Today I started reading the Ruby Snips website, which has a pretty good sample of interesting snippets of Ruby code on it. I was particularly intrigued by the following snippet from a post on Prime Numbers dating back to March 23rd, 2007:

class Fixnum
  def prime?
    ('1' * self) !~ /^1?$|^(11+?)\1+$/
  end
end

At first, I was convinced this code was broken. Before I had given much thought to the algorithm, I was ready to assume that the “prime?” name was a misnomer: I assumed the code was actually testing for members of a specific class of palindromes.
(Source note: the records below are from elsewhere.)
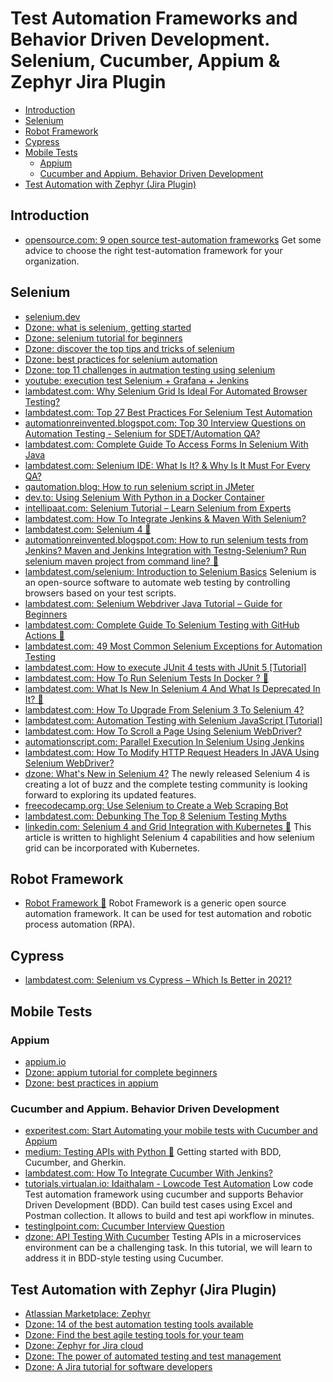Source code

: # Test Automation Frameworks and Behavior Driven Development. Selenium, Cucumber, Appium & Zephyr Jira Plugin
- [Introduction](#introduction)
- [Selenium](#selenium)
- [Robot Framework](#robot-framework)
- [Cypress](#cypress)
- [Mobile Tests](#mobile-tests)
  - [Appium](#appium)
  - [Cucumber and Appium. Behavior Driven Development](#cucumber-and-appium-behavior-driven-development)
- [Test Automation with Zephyr (Jira Plugin)](#test-automation-with-zephyr-jira-plugin)

## Introduction
- [opensource.com: 9 open source test-automation frameworks](https://opensource.com/article/20/7/open-source-test-automation-frameworks) Get some advice to choose the right test-automation framework for your organization.

## Selenium
- [selenium.dev](https://selenium.dev/)
- [Dzone: what is selenium, getting started](https://dzone.com/articles/what-is-selenium-getting-started-with-selenium-aut)
- [Dzone: selenium tutorial for beginners](https://dzone.com/articles/selenium-tutorial-for-beginners-2)
- [Dzone: discover the top tips and tricks of selenium](https://dzone.com/articles/discover-the-top-tips-and-tricks-of-the-selenium-w)
- [Dzone: best practices for selenium automation](https://dzone.com/articles/best-practices-for-selenium-automation-one-must-kn)
- [Dzone: top 11 challenges in autmation testing using selenium](https://dzone.com/articles/top-11-challenges-in-automation-testing-using-sele)
- [youtube: execution test Selenium + Grafana + Jenkins](https://www.youtube.com/watch?v=vDj5IsWjU0A)
- [lambdatest.com: Why Selenium Grid Is Ideal For Automated Browser Testing?](https://www.lambdatest.com/blog/why-selenium-grid-is-ideal-for-automated-browser-testing/)
- [lambdatest.com: Top 27 Best Practices For Selenium Test Automation](https://www.lambdatest.com/blog/27-best-practices-selenium-test-automation/)
- [automationreinvented.blogspot.com: Top 30 Interview Questions on Automation Testing - Selenium for SDET/Automation QA?](https://automationreinvented.blogspot.com/2020/06/top-30-interview-questions-on.html)
- [lambdatest.com: Complete Guide To Access Forms In Selenium With Java](https://www.lambdatest.com/blog/complete-guide-to-access-forms-in-selenium-with-java/)
- [lambdatest.com: Selenium IDE: What Is It? & Why Is It Must For Every QA?](https://www.lambdatest.com/blog/selenium-ide-what-is-it-why-is-it-must-for-every-qa/)
- [qautomation.blog: How to run selenium script in JMeter](https://qautomation.blog/2019/05/07/how-to-run-selenium-script-in-jmeter/)
- [dev.to: Using Selenium With Python in a Docker Container](https://dev.to/nazliander/using-selenium-within-a-docker-container-ghp)
- [intellipaat.com: Selenium Tutorial – Learn Selenium from Experts](https://intellipaat.com/blog/tutorial/selenium-tutorial/)
- [lambdatest.com: How To Integrate Jenkins & Maven With Selenium?](https://www.lambdatest.com/blog/selenium-maven-jenkins-integration/)
- [lambdatest.com: Selenium 4 🌟](https://www.lambdatest.com/learning-hub/selenium-4)
- [automationreinvented.blogspot.com: How to run selenium tests from Jenkins? Maven and Jenkins Integration with Testng-Selenium? Run selenium maven project from command line? 🌟](https://automationreinvented.blogspot.com/2021/02/how-to-run-test-selenium-tests-from.html)
- [lambdatest.com/selenium: Introduction to Selenium Basics](https://www.lambdatest.com/selenium) Selenium is an open-source software to automate web testing by controlling browsers
based on your test scripts.
- [lambdatest.com: Selenium Webdriver Java Tutorial – Guide for Beginners](https://www.lambdatest.com/blog/selenium-java-tutorial-how-to-test-login-process/)
- [lambdatest.com: Complete Guide To Selenium Testing with GitHub Actions 🌟](https://www.lambdatest.com/blog/selenium-github-actions-example/)
- [lambdatest.com: 49 Most Common Selenium Exceptions for Automation Testing](https://www.lambdatest.com/blog/49-common-selenium-exceptions-automation-testing/)
- [lambdatest.com: How to execute JUnit 4 tests with JUnit 5 [Tutorial]](https://www.lambdatest.com/blog/execute-junit4-tests-with-junit5/)
- [lambdatest.com: How To Run Selenium Tests In Docker ? 🌟](https://www.lambdatest.com/blog/run-selenium-tests-in-docker/)
- [lambdatest.com: What Is New In Selenium 4 And What Is Deprecated In It? 🌟](https://www.lambdatest.com/blog/what-is-deprecated-in-selenium4/)
- [lambdatest.com: How To Upgrade From Selenium 3 To Selenium 4?](https://www.lambdatest.com/blog/upgrade-from-selenium3-to-selenium4/)
- [lambdatest.com: Automation Testing with Selenium JavaScript [Tutorial]](https://www.lambdatest.com/blog/automation-testing-with-selenium-javascript/)
- [lambdatest.com: How To Scroll a Page Using Selenium WebDriver?](https://www.lambdatest.com/blog/scroll-a-webpage-in-selenium-using-java/)
- [automationscript.com: Parallel Execution In Selenium Using Jenkins](https://automationscript.com/parallel-execution-in-selenium-using-jenkins/)
- [lambdatest.com: How To Modify HTTP Request Headers In JAVA Using Selenium WebDriver?](https://www.lambdatest.com/blog/modifying-http-request-headers-in-java-using-selenium-webdriver)
- [dzone: What's New in Selenium 4?](https://dzone.com/articles/what-is-new-in-selenium-4) The newly released Selenium 4 is creating a lot of buzz and the complete testing community is looking forward to exploring its updated features.
- [freecodecamp.org: Use Selenium to Create a Web Scraping Bot](https://www.freecodecamp.org/news/use-selenium-to-create-a-web-scraping-bot)
- [lambdatest.com: Debunking The Top 8 Selenium Testing Myths](https://www.lambdatest.com/blog/debunking-selenium-testing-myths/)
- [linkedin.com: Selenium 4 and Grid Integration with Kubernetes 🌟](https://www.linkedin.com/pulse/selenium-4-grid-integration-kubernetes-rishi-khanna/) This article is written to highlight Selenium 4 capabilities and how selenium grid can be incorporated with Kubernetes.

## Robot Framework
* [Robot Framework 🌟](https://robotframework.org/) Robot Framework is a generic open source automation framework. It can be used for test automation and robotic process automation (RPA).

## Cypress
- [lambdatest.com: Selenium vs Cypress – Which Is Better in 2021?](https://www.lambdatest.com/blog/cypress-vs-selenium-comparison/)

## Mobile Tests
### Appium
- [appium.io](http://appium.io/)
- [Dzone: appium tutorial for complete beginners](https://dzone.com/articles/appium-tutorial-for-complete-beginners)
- [Dzone: best practices in appium](https://dzone.com/articles/best-practices-in-appium)

### Cucumber and Appium. Behavior Driven Development
- [experitest.com: Start Automating your mobile tests with Cucumber and Appium](https://experitest.com/appium-blog/start-automating-your-mobile-tests-with-cucumber-and-appium/)
- [medium: Testing APIs with Python 🌟](https://medium.com/python-in-plain-english/testing-apis-with-python-4ca51d604ffe) Getting started with BDD, Cucumber, and Gherkin.
- [lambdatest.com: How To Integrate Cucumber With Jenkins?](https://www.lambdatest.com/blog/cucumber-with-jenkins-integration)
- [tutorials.virtualan.io: Idaithalam - Lowcode Test Automation](https://tutorials.virtualan.io/#/Idaithalam) Low code Test automation framework using cucumber and supports Behavior Driven Development (BDD). Can build test cases using Excel and Postman collection. It allows to build and test api workflow in minutes.
- [testinglpoint.com: Cucumber Interview Question](https://www.testinglpoint.com/cucumber-interview-question/)
- [dzone: API Testing With Cucumber](https://dzone.com/articles/api-testing-with-cucumber) Testing APIs in a microservices environment can be a challenging task. In this tutorial, we will learn to address it in BDD-style testing using Cucumber.

## Test Automation with Zephyr (Jira Plugin)
- [Atlassian Marketplace: Zephyr](https://marketplace.atlassian.com/apps/1014681/zephyr-for-jira-test-management)
- [Dzone: 14 of the best automation testing tools available](https://dzone.com/articles/14-of-the-best-automation-testing-tools-available)
- [Dzone: Find the best agile testing tools for your team](https://dzone.com/articles/find-the-best-agile-testing-tools-for-your-team)
- [Dzone: Zephyr for Jira cloud](https://dzone.com/articles/zephyr-for-jira-cloud-june-release-is-here)
- [Dzone: The power of automated testing and test management](https://dzone.com/articles/the-power-of-automated-testing-and-test-management)
- [Dzone: A Jira tutorial for software developers](https://dzone.com/articles/a-jira-tutorial-for-software-developers-get-the-mo)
After a minute or two, I pieced together what was really happening when testing a number:

The number, n, is expanded into a string of 1’s of length n.
The string of 1’s is testing using a regex with back-references that finds the presence of a repeated divisor, a technique that works because a string of length a * b = n is composed of b copies of a string of length a.
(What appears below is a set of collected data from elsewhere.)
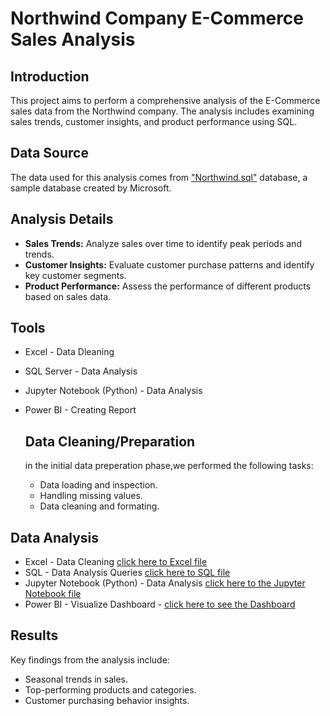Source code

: # Northwind Company E-Commerce Sales Analysis

## Introduction
This project aims to perform a comprehensive analysis of the E-Commerce sales data from the Northwind company. The analysis includes examining sales trends, customer insights, and product performance using SQL.

## Data Source
The data used for this analysis comes from  ["Northwind.sql"](https://github.com/shonlugassy/Northwind-ShippingCompany-AnalysisProject/blob/main/Northwind%20Project%20Github/northwind.sql) database, a sample database created by Microsoft.

## Analysis Details
- **Sales Trends:** Analyze sales over time to identify peak periods and trends.
- **Customer Insights:** Evaluate customer purchase patterns and identify key customer segments.
- **Product Performance:** Assess the performance of different products based on sales data.

## Tools
- Excel - Data Dleaning
- SQL Server - Data Analysis
- Jupyter Notebook (Python) - Data Analysis
- Power BI  - Creating Report
  

  ## Data Cleaning/Preparation

  in the initial data preperation phase,we performed the following tasks:
  - Data loading and inspection.
  - Handling missing values.
  - Data cleaning and formating.


## Data Analysis 
- Excel - Data Cleaning [click here to Excel file](https://github.com/shonlugassy/Northwind-ShippingCompany-AnalysisProject/blob/main/Northwind%20Project%20Github/Northwind_TBLS_Analysis.xlsx)
- SQL - Data Analysis Queries [click here to SQL file](https://github.com/shonlugassy/Northwind-ShippingCompany-AnalysisProject/blob/main/Northwind%20Project%20Github/SQLQueryGitHub.sql)
- Jupyter Notebook (Python) -  Data Analysis [click here to the Jupyter Notebook file](https://github.com/shonlugassy/Northwind-ShippingCompany-AnalysisProject/blob/main/Northwind%20Project%20Github/Jupyter%20Notebook%20Northwind%20connection%20and%20analysis%20.ipynb)
- Power BI - Visualize Dashboard - [click here to see the Dashboard](https://github.com/shonlugassy/Northwind-ShippingCompany-AnalysisProject/blob/main/Northwind%20Project%20Github/KPI%20Business%20Dashboard%20Northwind.pbix)


## Results
Key findings from the analysis include:
- Seasonal trends in sales.
- Top-performing products and categories.
- Customer purchasing behavior insights.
At that point, I began to marvel at the simplicity of the algorithm relative to the obscurity of the code. And while I was so amazed by this, it occurred to me: this is an absolutely terrible way to test for primality. Because you have no control over the loop bounds for the regex, you effectively test every number up to n as a possible divisor if n is a prime. But you really only need to test up to the square root of n to determine if n is prime. So your code runs for the square of the time it should run. And the expansion of n into a string, at least theoretically, requires exponentially more space than an integer expressed in binary would. This seemed like one of the worst possible ways to test for primality I had ever seen.
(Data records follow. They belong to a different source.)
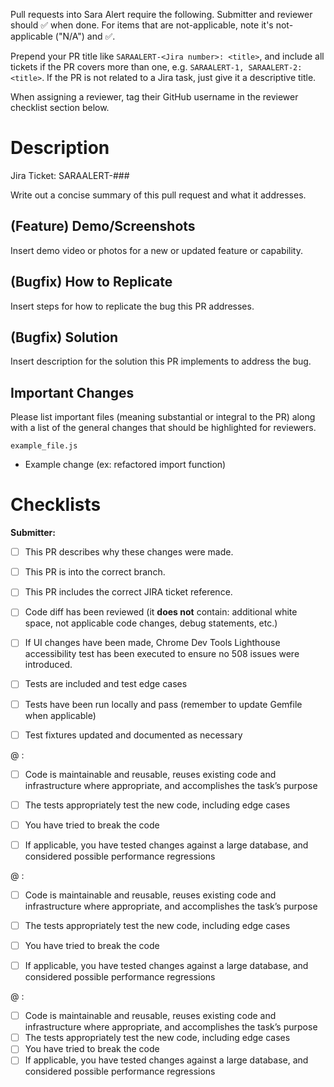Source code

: Pull requests into Sara Alert require the following. Submitter and reviewer should :white_check_mark: when done. For items that are not-applicable, note it's not-applicable ("N/A") and :white_check_mark:.

Prepend your PR title like `SARAALERT-<Jira number>: <title>`, and include all tickets if the PR covers more than one, e.g. `SARAALERT-1, SARAALERT-2: <title>`. If the PR is not related to a Jira task, just give it a descriptive title.

When assigning a reviewer, tag their GitHub username in the reviewer checklist section below.


# Description
Jira Ticket: SARAALERT-###

Write out a concise summary of this pull request and what it addresses.

## (Feature) Demo/Screenshots
Insert demo video or photos for a new or updated feature or capability.

## (Bugfix) How to Replicate
Insert steps for how to replicate the bug this PR addresses.

## (Bugfix) Solution
Insert description for the solution this PR implements to address the bug.

## Important Changes
Please list important files (meaning substantial or integral to the PR) along with a list of the general changes that should be highlighted for reviewers.

`example_file.js`
- Example change (ex: refactored import function)


# Checklists

**Submitter:**
- [ ] This PR describes why these changes were made.
- [ ] This PR is into the correct branch.
- [ ] This PR includes the correct JIRA ticket reference.
- [ ] Code diff has been reviewed (it **does not** contain: additional white space, not applicable code changes, debug statements, etc.)
- [ ] If UI changes have been made, Chrome Dev Tools Lighthouse accessibility test has been executed to ensure no 508 issues were introduced.
- [ ] Tests are included and test edge cases
- [ ] Tests have been run locally and pass (remember to update Gemfile when applicable)
- [ ] Test fixtures updated and documented as necessary


@ :
- [ ] Code is maintainable and reusable, reuses existing code and infrastructure where appropriate, and accomplishes the task’s purpose
- [ ] The tests appropriately test the new code, including edge cases
- [ ] You have tried to break the code
- [ ] If applicable, you have tested changes against a large database, and considered possible performance regressions


@ :
- [ ] Code is maintainable and reusable, reuses existing code and infrastructure where appropriate, and accomplishes the task’s purpose
- [ ] The tests appropriately test the new code, including edge cases
- [ ] You have tried to break the code
- [ ] If applicable, you have tested changes against a large database, and considered possible performance regressions


@ :
- [ ] Code is maintainable and reusable, reuses existing code and infrastructure where appropriate, and accomplishes the task’s purpose
- [ ] The tests appropriately test the new code, including edge cases
- [ ] You have tried to break the code
- [ ] If applicable, you have tested changes against a large database, and considered possible performance regressions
Still, I wanted to verify this empirically as well as theoretically, so I typed in

399839483.prime?

during an IRB session. The CPU and memory usage were absurd for a primality test on such a small number. I didn’t even bother letting the code complete after a few seconds of the watching interpreter hanging there, silently wasting CPU cycles. In contrast, the simpler, clearer code,

class Fixnum
  def prime?
    (2..Math.sqrt(self).to_i).each do |i|
      if i * (self / i) == self
        return false
      end
    end
    return true
  end
end

runs fairly quickly.

The lesson I think everyone should take from this is a simple one: don’t be clever when writing code. At the very least, don’t be clever in the way the author of this snippet was. Your code is likely to end up being unclear, slow and wasteful with memory.

Perhaps I should be clearer about the problems of cleverness. Clever code is a mistake; clever algorithms are wonderful. Quick sort is a clever algorithm that always confuses me until I think carefully about it – and then I marvel at its superiority over other less efficient sorting algorithms; this snippet is a mediocre algorithm written in a style of code that’s needlessly confusing.